[Stored data]
==*==

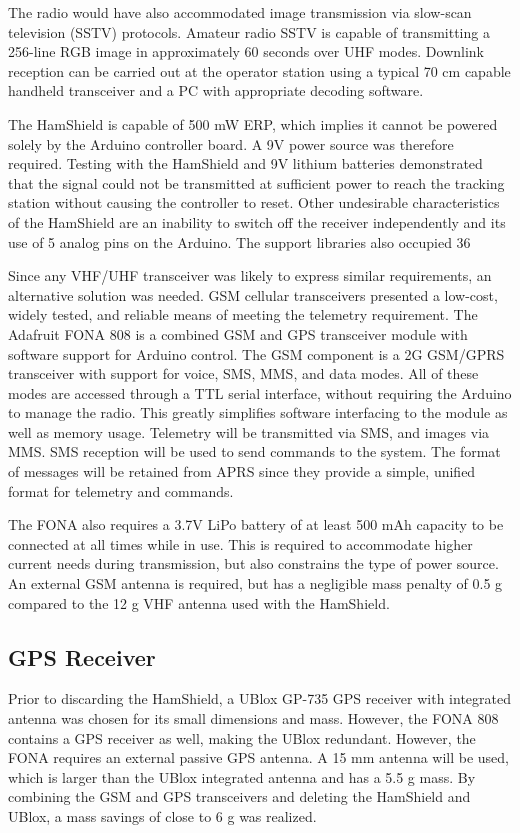 \documentclass[conference,compsoc]{IEEEtran}
\begin{document}
The radio would have also accommodated image transmission via slow-scan television (SSTV) protocols.  Amateur radio SSTV is capable of transmitting a 256-line RGB image in approximately 60 seconds over UHF modes.  Downlink reception can be carried out at the operator station using a typical 70 cm capable handheld transceiver and a PC with appropriate decoding software. 

The HamShield is capable of 500 mW ERP, which implies it cannot be powered solely by the Arduino controller board.  A 9V power source was therefore required.  Testing with the HamShield and 9V lithium batteries demonstrated that the signal could not be transmitted at sufficient power to reach the tracking station without causing the controller to reset.  Other undesirable characteristics of the HamShield are an inability to switch off the receiver independently and its use of 5 analog pins on the Arduino.  The support libraries also occupied 36%

Since any VHF/UHF transceiver was likely to express similar requirements, an alternative solution was needed. GSM cellular transceivers presented a low-cost, widely tested, and reliable means of meeting the telemetry requirement. The Adafruit FONA 808 is a combined GSM and GPS transceiver module with software support for Arduino control.  The GSM component is a 2G GSM/GPRS transceiver with support for voice, SMS, MMS, and data modes.  All of these modes are accessed through a TTL serial interface, without requiring the Arduino to manage the radio.  This greatly simplifies software interfacing to the module as well as memory usage.  Telemetry will be transmitted via SMS, and images via MMS.  SMS reception will be used to send commands to the system.  The format of messages will be retained from APRS since they provide a simple, unified format for telemetry and commands.

The FONA also requires a 3.7V LiPo battery of at least 500 mAh capacity to be connected at all times while in use.  This is required to accommodate higher current needs during transmission, but also constrains the type of power source.  An external GSM antenna is required, but has a negligible mass penalty of 0.5 g compared to the 12 g VHF antenna used with the HamShield.

\subsection{GPS Receiver}
Prior to discarding the HamShield, a UBlox GP-735 GPS receiver with integrated antenna was chosen for its small dimensions and mass.  However, the FONA 808 contains a GPS receiver as well, making the UBlox redundant.  However, the FONA requires an external passive GPS antenna.  A 15 mm antenna will be used, which is larger than the UBlox integrated antenna and has a 5.5 g mass.  By combining the GSM and GPS transceivers and deleting the HamShield and UBlox, a mass savings of close to 6 g was realized. 
\end{document}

==*==

* _YOUR OBJECTIVE_: Transcribe the data exactly, minus any images.

* _OUTPUT FOR THIS EXERCISE_:
 \documentclass[conference,compsoc]{IEEEtran}
\begin{document}
The radio would have also accommodated image transmission via slow-scan television (SSTV) protocols.  Amateur radio SSTV is capable of transmitting a 256-line RGB image in approximately 60 seconds over UHF modes.  Downlink reception can be carried out at the operator station using a typical 70 cm capable handheld transceiver and a PC with appropriate decoding software. 

The HamShield is capable of 500 mW ERP, which implies it cannot be powered solely by the Arduino controller board.  A 9V power source was therefore required.  Testing with the HamShield and 9V lithium batteries demonstrated that the signal could not be transmitted at sufficient power to reach the tracking station without causing the controller to reset.  Other undesirable characteristics of the HamShield are an inability to switch off the receiver independently and its use of 5 analog pins on the Arduino.  The support libraries also occupied 36%

Since any VHF/UHF transceiver was likely to express similar requirements, an alternative solution was needed. GSM cellular transceivers presented a low-cost, widely tested, and reliable means of meeting the telemetry requirement. The Adafruit FONA 808 is a combined GSM and GPS transceiver module with software support for Arduino control.  The GSM component is a 2G GSM/GPRS transceiver with support for voice, SMS, MMS, and data modes.  All of these modes are accessed through a TTL serial interface, without requiring the Arduino to manage the radio.  This greatly simplifies software interfacing to the module as well as memory usage.  Telemetry will be transmitted via SMS, and images via MMS.  SMS reception will be used to send commands to the system.  The format of messages will be retained from APRS since they provide a simple, unified format for telemetry and commands.

The FONA also requires a 3.7V LiPo battery of at least 500 mAh capacity to be connected at all times while in use.  This is required to accommodate higher current needs during transmission, but also constrains the type of power source.  An external GSM antenna is required, but has a negligible mass penalty of 0.5 g compared to the 12 g VHF antenna used with the HamShield.

\subsection{GPS Receiver}
Prior to discarding the HamShield, a UBlox GP-735 GPS receiver with integrated antenna was chosen for its small dimensions and mass.  However, the FONA 808 contains a GPS receiver as well, making the UBlox redundant.  However, the FONA requires an external passive GPS antenna.  A 15 mm antenna will be used, which is larger than the UBlox integrated antenna and has a 5.5 g mass.  By combining the GSM and GPS transceivers and deleting the HamShield and UBlox, a mass savings of close to 6 g was realized. 
\end{document}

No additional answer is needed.